Like I said, reading this comic is watching Matthew Rosenberg pick up all of the loose threads of the morass that is the 1990s and 2000s in X-Men continuity. Last issue saw the Mutant Liberation Front, including Forearm, a mutant created and named by Rob Liefeld because he had four arms. Among Cyclops and Wolverine’s team is Chamber, one of the stand-out and noticeable members of Generation X.

I don’t want to spoil too much of the issue, but the big villain and one of the “Oh, Damn” moments involves a little left over from the X-Men continuity. To be honest, I had read a spoiler of this issue. The reveal still surprised me. There is a cameo by a former X-Man that is one of those remnants of continuity. Since the cover shows her, Kwannon shows up, making a definitive impact.

One aspect that I really like is the X_men pointing out that there are a lot of leaders on this team. The way that they deal with it is unique in X-Men history. That’s what I look for with Matthew Rosenberg. He will find the most unique approach and make it completely work in the context of the story. He also crafts a world that while firmly in the Marvel Universe, it feels like our own. The way the X-Men are dealing with anti-mutant sentiment is made as more of a parable for racism than it’s been used in modern continuity.

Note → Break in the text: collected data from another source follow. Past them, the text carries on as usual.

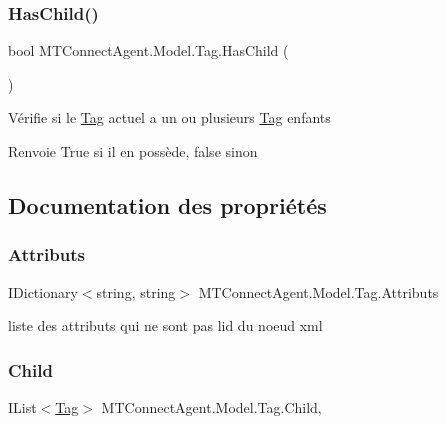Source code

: \subsubsection{\texorpdfstring{Has\+Child()}{HasChild()}}
{\footnotesize\ttfamily bool M\+T\+Connect\+Agent.\+Model.\+Tag.\+Has\+Child (\begin{DoxyParamCaption}{ }\end{DoxyParamCaption})\hspace{0.3cm}{\ttfamily [inline]}}



Vérifie si le \mbox{\hyperlink{class_m_t_connect_agent_1_1_model_1_1_tag}{Tag}} actuel a un ou plusieurs \mbox{\hyperlink{class_m_t_connect_agent_1_1_model_1_1_tag}{Tag}} enfants 

\begin{DoxyReturn}{Renvoie}
True si il en possède, false sinon
\end{DoxyReturn}


\subsection{Documentation des propriétés}
\mbox{\label{class_m_t_connect_agent_1_1_model_1_1_tag_a52005acad928b8e2c84b6dbfbdb2603f}} 
\subsubsection{\texorpdfstring{Attributs}{Attributs}}
{\footnotesize\ttfamily I\+Dictionary$<$string, string$>$ M\+T\+Connect\+Agent.\+Model.\+Tag.\+Attributs\hspace{0.3cm}{\ttfamily [get]}}



liste des attributs qui ne sont pas l\textquotesingle{}id du noeud xml 

\mbox{\label{class_m_t_connect_agent_1_1_model_1_1_tag_a4aca782fa5c34818b94fb4c0beceab4b}} 
\subsubsection{\texorpdfstring{Child}{Child}}
{\footnotesize\ttfamily I\+List$<$\mbox{\hyperlink{class_m_t_connect_agent_1_1_model_1_1_tag}{Tag}}$>$ M\+T\+Connect\+Agent.\+Model.\+Tag.\+Child\hspace{0.3cm}{\ttfamily [get]}, {}}



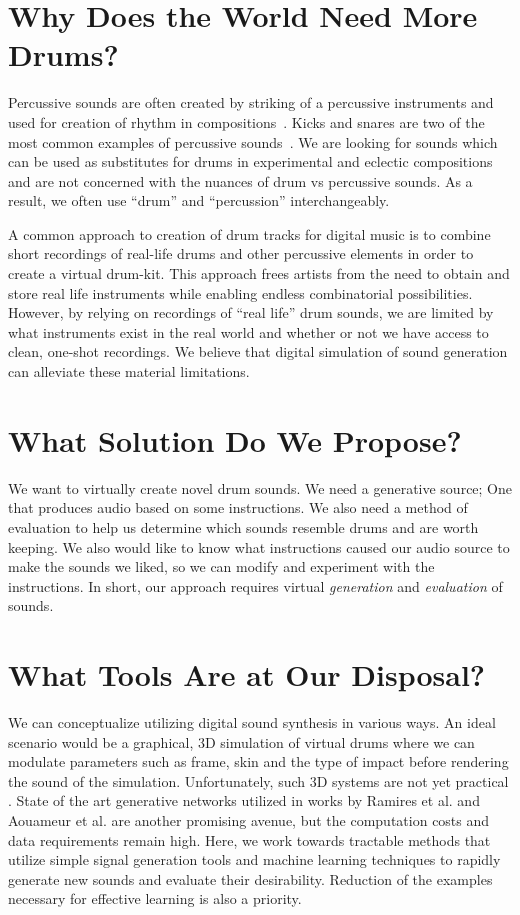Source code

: \documentclass[\main/thesis.tex]{subfiles}
\begin{document}
\section{Why Does the World Need More Drums?}
Percussive sounds are often created by striking of a percussive instruments and used for creation of rhythm in compositions~\cite{needham1967percussion}. Kicks and snares are two of the most common examples of percussive sounds~\cite{barry2005drum}. We are looking for sounds which can be used as substitutes for drums in experimental and eclectic compositions and are not concerned with the nuances of drum vs percussive sounds. As a result, we often use \enquote{drum} and \enquote{percussion} interchangeably.

A common approach to creation of drum tracks for digital music is to combine short recordings of real-life drums and other percussive elements in order to create a virtual drum-kit. This approach frees artists from the need to obtain and store real life instruments while enabling endless combinatorial possibilities. However, by relying on recordings of \enquote{real life} drum sounds, we are limited by what instruments exist in the real world and whether or not we have access to clean, one-shot recordings. We believe that digital simulation of sound generation can alleviate these material limitations. 
 
\section{What Solution Do We Propose?}
We want to virtually create novel drum sounds. We need a generative source; One that produces audio based on some instructions. We also need a method of evaluation to help us determine which sounds resemble drums and are worth keeping. We also would like to know what instructions caused our audio source to make the sounds we liked, so we can modify and experiment with the instructions. In short, our approach requires virtual \textit{generation} and \textit{evaluation} of sounds. 

\section{What Tools Are at Our Disposal?}
\label{sec_tools_disposal}
We can conceptualize utilizing digital sound synthesis in various ways. An ideal scenario would be a graphical, 3D simulation of virtual drums where we can modulate parameters such as frame, skin and the type of impact before rendering the sound of the simulation. Unfortunately, such 3D systems are not yet practical \cite{langlois2016toward}. State of the art generative networks utilized in works by Ramires et al. \cite{ramires2020neural} and Aouameur et al.\cite{aouameur2019neural} 
are another promising avenue, but the computation costs and data requirements remain high. Here, we work towards tractable methods that utilize simple signal generation tools and machine learning techniques to rapidly generate new sounds and evaluate their desirability. Reduction of the examples necessary for effective learning is also a priority.
\end{document}
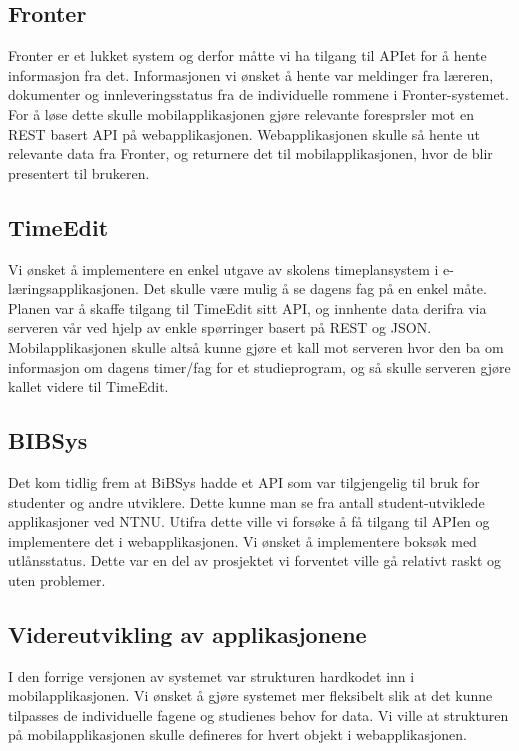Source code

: \documentclass[../main.tex]{subfiles}
\begin{document}
\subsection{Fronter}
Fronter er et lukket system og derfor måtte vi ha tilgang til APIet for å hente informasjon fra det. Informasjonen vi ønsket å hente var meldinger fra læreren, dokumenter og innleveringsstatus fra de individuelle rommene i Fronter-systemet. For å løse dette skulle mobilapplikasjonen gjøre relevante foresprsler mot en REST basert API på webapplikasjonen. Webapplikasjonen skulle så hente ut relevante data fra Fronter, og returnere det til mobilapplikasjonen, hvor de blir presentert til brukeren.
\subsection{TimeEdit}
Vi ønsket å implementere en enkel utgave av skolens timeplansystem i e-læringsapplikasjonen. Det skulle være mulig å se dagens fag på en enkel måte. Planen var å skaffe tilgang til TimeEdit sitt API, og innhente data derifra via serveren vår ved hjelp av enkle spørringer basert på REST og JSON. Mobilapplikasjonen skulle altså kunne gjøre et kall mot serveren hvor den ba om informasjon om dagens timer/fag for et studieprogram, og så skulle serveren gjøre kallet videre til TimeEdit.
\subsection{BIBSys}
Det kom tidlig frem at BiBSys hadde et API som var tilgjengelig til bruk for studenter og andre utviklere. Dette kunne man se fra antall student-utviklede applikasjoner ved NTNU. Utifra dette ville vi forsøke å få tilgang til APIen og implementere det i webapplikasjonen. Vi ønsket å implementere boksøk med utlånsstatus. Dette var en del av prosjektet vi forventet ville gå relativt raskt og uten problemer.

\subsection{Videreutvikling av applikasjonene}
I den forrige versjonen av systemet var strukturen hardkodet inn i mobilapplikasjonen. Vi ønsket å gjøre systemet mer fleksibelt slik at det kunne tilpasses de individuelle fagene og studienes behov for data. Vi ville at strukturen på mobilapplikasjonen skulle defineres for hvert objekt i webapplikasjonen.
\end{document}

The sense that this world is much like our own is reinforced by Salvador Larroca’s art. I first really came to like his artwork with New Universal, but his use of photo reference was painfully obvious there. It’s not so much an influence here. These characters look much more like their iconic interpretations, with the only exception being Wolfsbane. Even now, this is in line with the character’s development. To be honest, I had to research the character’s history. Her decision in this issue lines up with her recent past.

Of course, that circles back to writer, Matthew Rosenberg.  He treats these characters a organic people, going where they should go rather than where he wants them to go. Salvador Larroca’s more naturalistic style reinforces this, with the X-Men seeming like people, rather than characters. I like this group of X-Men, which is something I’ve not been able to say for a while.